Paintings, sculptures bring Italo Scanga’s visions to life

At the Museum of Northwest Art in La Conner
At the Museum of Northwest Art in La Conner (Photo by Stephen Hunter)
By Stephen Hunter CDN Contributor

Italo Scanga has been called a “permanent immigrant” for his peregrinations from America to his birthplace in the Italian region of Calabria. 

A child of peasant immigrants to the U.S., Scanga put himself through high school in Michigan while working nights at General Motors. Following two years with the U.S. Army in Austria, he obtained a degree at Michigan State University, achieved recognition for his art and taught at several universities. By 1978, he had settled into a tenure track at the University of California San Diego in La Jolla. And everywhere, the charming, innovative artist made friends. He passed away in 2001. 

The exhibit of his work at the Museum of Northwest Art (MoNA) in La Conner, “Permanent Immigrant: Italo Scanga in the Dale and Leslie Chihuly Collection,” ranges from beautiful paintings to strange, attenuated wooden sculptures, reminiscent of those of his Swiss contemporary, Alberto Giacometti.  

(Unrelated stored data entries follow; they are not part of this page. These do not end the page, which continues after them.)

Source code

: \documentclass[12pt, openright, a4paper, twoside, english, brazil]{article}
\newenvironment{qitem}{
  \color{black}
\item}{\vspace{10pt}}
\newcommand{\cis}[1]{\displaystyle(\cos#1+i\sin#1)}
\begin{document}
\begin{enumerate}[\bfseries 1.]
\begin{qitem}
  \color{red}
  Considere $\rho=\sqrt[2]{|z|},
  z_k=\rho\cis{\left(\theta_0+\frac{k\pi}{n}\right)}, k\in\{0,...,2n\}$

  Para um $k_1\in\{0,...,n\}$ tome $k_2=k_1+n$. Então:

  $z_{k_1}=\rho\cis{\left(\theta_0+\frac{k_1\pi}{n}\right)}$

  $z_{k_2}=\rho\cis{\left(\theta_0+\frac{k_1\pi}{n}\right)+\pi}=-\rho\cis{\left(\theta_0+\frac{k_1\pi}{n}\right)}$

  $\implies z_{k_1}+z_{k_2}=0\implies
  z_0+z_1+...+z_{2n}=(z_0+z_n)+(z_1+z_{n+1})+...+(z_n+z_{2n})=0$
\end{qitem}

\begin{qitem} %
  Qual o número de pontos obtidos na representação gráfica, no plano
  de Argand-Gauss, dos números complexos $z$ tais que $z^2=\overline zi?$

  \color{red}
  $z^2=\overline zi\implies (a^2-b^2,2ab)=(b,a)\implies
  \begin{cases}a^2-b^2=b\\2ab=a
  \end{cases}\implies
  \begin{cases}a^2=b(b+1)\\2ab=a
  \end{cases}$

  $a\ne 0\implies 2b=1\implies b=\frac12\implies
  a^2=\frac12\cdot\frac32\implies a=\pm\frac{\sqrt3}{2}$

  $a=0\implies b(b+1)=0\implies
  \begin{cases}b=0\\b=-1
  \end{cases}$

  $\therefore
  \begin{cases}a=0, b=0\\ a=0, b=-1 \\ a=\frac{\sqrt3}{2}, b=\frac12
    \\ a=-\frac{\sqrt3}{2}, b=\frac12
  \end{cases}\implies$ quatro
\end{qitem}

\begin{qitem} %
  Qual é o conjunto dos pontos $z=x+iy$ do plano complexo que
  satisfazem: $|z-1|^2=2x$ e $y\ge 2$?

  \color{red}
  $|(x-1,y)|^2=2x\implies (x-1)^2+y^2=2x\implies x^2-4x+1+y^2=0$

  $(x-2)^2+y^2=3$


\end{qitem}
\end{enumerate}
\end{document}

On the ground floor are some of Scanga’s works from the collection of the Chihulys and more on the second floor, along with works by other artists under the rubric “Geppetto’s Children: Italo Scanga at Pilchuck Glass School.” Both exhibits were curated by Seattle art critic Mathew Kangas, who was commissioned by glass master Dale Chihuly to write Scanga’s biography.

photo  “Sloth” is one of Scanga’s paintings on display on the main floor of MoNA. (Photo by Stephen Hunter)  

Scanga met Chihuly when teaching at Tyler School of Art in Philadelphia, and they became lifelong friends. Once Chihuly relocated to Washington state, the personable Scanga became a regular member of the summer team. Glass artists appreciated his help during the frenzied, all-night sessions at the furnace. Days, Scanga mentored the work of summer residents and created his own art from salvaged wood and secondhand-store treasures.

A tall candelabra of brass figures greets museum visitors; it’s made up of a rabbit, two horses, a  dolphin, a pair of long-necked birds and a Buddha, all expertly soldered together. The museum tag reads, “Animal Nirvana.” It’s “the apotheosis of the artist’s obsession with castaways found in thrift shops … redeeming the worthless and inconsequential … [returning] to his roots in the Italian-American Arte Povera movement.” (Of which Scanga was not an actual member.)

“Animal Nirvana” is accompanied by three of Scanga’s wooden “Polychrome Heads.” These small, cubist sculptures are some of his finest pieces. Unfortunately, a larger and more dramatic “Polychrome Head” might be overlooked, around the corner to the right. Scanga acquired woodworking skills as a child when he apprenticed to a furniture-maker during the war as the family waited for peace, when his father would be able to bring them all to America.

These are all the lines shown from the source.